東京でつかめなかったチャンスがある
■本当の幸せを求めてUターン 富山にも女性が活躍できる仕事はある
以前は東京で企業広報やマーケティング担当として活躍していたEさんは、40歳を越え、これからの人生を考えたとき、胸にふつふつと強い思いが湧き上がってきたといいます。「これが自分の求めていた幸せなのか? 愛する家族と故郷で暮らしていくほうが幸せではないのか?」という思いでした。
EさんがUターンを考えたときに唯一心配だったのは、地元では今までのようにやりがいのある仕事はできないかもしれないということです。そんな不安を抱きながらの転職活動でしたが、新たな挑戦を始めようとしている老舗企業と巡り合いました。
「地方には、東京ではつかめなかったチャンスもあるのですね」と目を輝かせるEさんに、Uターン転職の感想や富山での生活について聞きました。
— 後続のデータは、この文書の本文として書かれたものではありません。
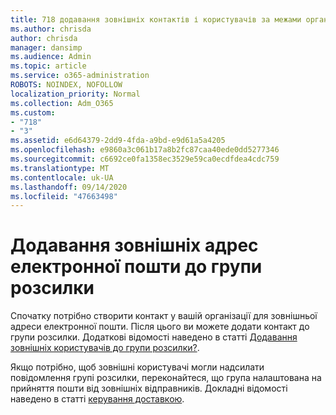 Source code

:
 ```yaml
---
title: 718 додавання зовнішніх контактів і користувачів за межами організації до списку розсилки
ms.author: chrisda
author: chrisda
manager: dansimp
ms.audience: Admin
ms.topic: article
ms.service: o365-administration
ROBOTS: NOINDEX, NOFOLLOW
localization_priority: Normal
ms.collection: Adm_O365
ms.custom:
- "718"
- "3"
ms.assetid: e6d64379-2dd9-4fda-a9bd-e9d61a5a4205
ms.openlocfilehash: e9860a3c061b17a8b2fc87caa40ede0dd5277346
ms.sourcegitcommit: c6692ce0fa1358ec3529e59ca0ecdfdea4cdc759
ms.translationtype: MT
ms.contentlocale: uk-UA
ms.lasthandoff: 09/14/2020
ms.locfileid: "47663498"
---
```

# <a name="add-external-email-addresses-to-a-distribution-group"></a>Додавання зовнішніх адрес електронної пошти до групи розсилки

Спочатку потрібно створити контакт у вашій організації для зовнішньої адреси електронної пошти. Після цього ви можете додати контакт до групи розсилки. Додаткові відомості наведено в статті [Додавання зовнішніх користувачів до групи розсилки?](https://support.office.com/client/caa0f310-0bb7-48e3-8ad2-cb358b53bbba).

Якщо потрібно, щоб зовнішні користувачі могли надсилати повідомлення групі розсилки, переконайтеся, що група налаштована на прийняття пошти від зовнішніх відправників. Докладні відомості наведено в статті [керування доставкою](https://technet.microsoft.com/library/bb124513.aspx#deliverymanagement).
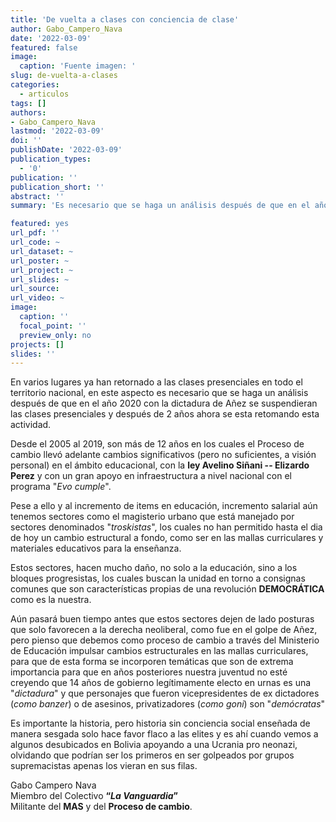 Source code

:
 ```yaml
---
title: 'De vuelta a clases con conciencia de clase'
author: Gabo_Campero_Nava
date: '2022-03-09'
featured: false
image:
  caption: 'Fuente imagen: '
slug: de-vuelta-a-clases
categories:
  - articulos
tags: []
authors:
- Gabo_Campero_Nava
lastmod: '2022-03-09'
doi: ''
publishDate: '2022-03-09'
publication_types:
  - '0'
publication: ''
publication_short: ''
abstract: ''
summary: 'Es necesario que se haga un análisis después de que en el año 2020 con la dictadura de Añez se suspendieran las clases presenciales...'

featured: yes
url_pdf: ''
url_code: ~
url_dataset: ~
url_poster: ~
url_project: ~
url_slides: ~
url_source: 
url_video: ~
image:
  caption: ''
  focal_point: ''
  preview_only: no
projects: []
slides: ''
---
```


En varios lugares ya han retornado a las clases presenciales en todo el territorio nacional, en este aspecto es necesario que se haga un análisis después de que en el año 2020 con la dictadura de Añez se suspendieran las clases presenciales y después de 2 años ahora se esta retomando esta actividad.

Desde el 2005 al 2019, son más de 12 años en los cuales el Proceso de cambio llevó adelante cambios significativos (pero no suficientes, a visión personal) en el ámbito educacional, con la **ley Avelino Siñani -- Elizardo Perez** y con un gran apoyo en infraestructura a nivel nacional con el programa "*Evo cumple*".

Pese a ello y al incremento de items en educación, incremento salarial aún tenemos sectores como el magisterio urbano que está manejado por sectores denominados "*troskistas*", los cuales no han permitido hasta el dia de hoy un cambio estructural a fondo, como ser en las mallas curriculares y materiales educativos para la enseñanza.

Estos sectores, hacen mucho daño, no solo a la educación, sino a los bloques progresistas, los cuales buscan la unidad en torno a consignas comunes que son características propias de una revolución **DEMOCRÁTICA** como es la nuestra.

Aún pasará buen tiempo antes que estos sectores dejen de lado posturas que solo favorecen a la derecha neoliberal, como fue en el golpe de Añez, pero pienso que debemos como proceso de cambio a través del Ministerio de Educación impulsar cambios estructurales en las mallas curriculares, para que de esta forma se incorporen temáticas que son de extrema importancia para que en años posteriores nuestra juventud no esté creyendo que 14 años de gobierno legítimamente electo en urnas es una "*dictadura*" y que personajes que fueron vicepresidentes de ex dictadores (*como banzer*) o de asesinos, privatizadores (*como goni*) son "*demócratas*" 

Es importante la historia, pero historia sin conciencia social enseñada de manera sesgada solo hace favor flaco a las elites y es ahí cuando vemos a algunos desubicados en Bolivia apoyando a una Ucrania pro neonazi, olvidando que podrían ser los primeros en ser golpeados por grupos supremacistas apenas los vieran en sus filas.

Gabo Campero Nava<br>
Miembro del Colectivo **“*La Vanguardia*”**<br>
Militante del **MAS** y del **Proceso de cambio**.<br>
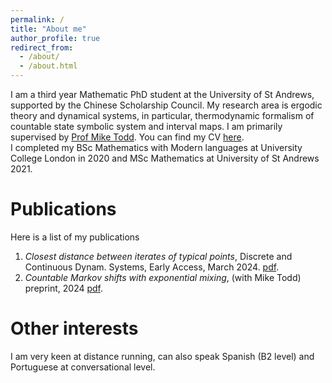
 ```yaml
---
permalink: /
title: "About me"
author_profile: true
redirect_from: 
  - /about/
  - /about.html
---
```


I am a third year Mathematic PhD student at the University of St Andrews, supported by the Chinese Scholarship Council. My research area is ergodic theory and dynamical systems, in particular, thermodynamic formalism of countable state symbolic system and interval maps. I am primarily supervised by [Prof Mike Todd](https://mtoddm.github.io/). You can find my CV [here](../assets/CV.pdf). <br>
I completed my BSc Mathematics with Modern languages at University College London in 2020 and MSc Mathematics at University of St Andrews 2021. 

# Publications

  Here is a list of my publications <br>
  1. <em>Closest distance between iterates of typical points</em>, Discrete and Continuous Dynam. Systems, Early Access, March 2024. [pdf](https://BoyuanZhao.github.io/files/paper1.pdf). <br>
  2. <em>Countable Markov shifts with exponential mixing</em>, (with Mike Todd) preprint, 2024 [pdf](https://BoyuanZhao.github.io/files/paper2.pdf).

# Other interests
<p>I am very keen at distance running, can also speak Spanish (B2 level) and Portuguese at conversational level.</p>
■このまま東京で暮らし続けることが、自分にとっての幸せなのか?
Eさんは現在、富山にある老舗の製薬会社で働いています。入社と同時にデジタルマーケティング部に配属され、マネージャーとして化粧品のネット通販事業のマーケティング戦略の立案・実行に取り組んできました。
2つの新ブランドのローンチと、それに合わせて新ECサイトのオープンが決まっていたので、全体のプロジェクト管理もあわせて担当しました。
現在はヘルスケアマーケティング事業部の「販売戦略グループ」「顧客対応グループ」のグループマネージャーを兼務しています。これまでの仕事に加え、医薬品や健康食品の通販など、新しい事業の柱づくりにおけるマーケティング業務も任されています。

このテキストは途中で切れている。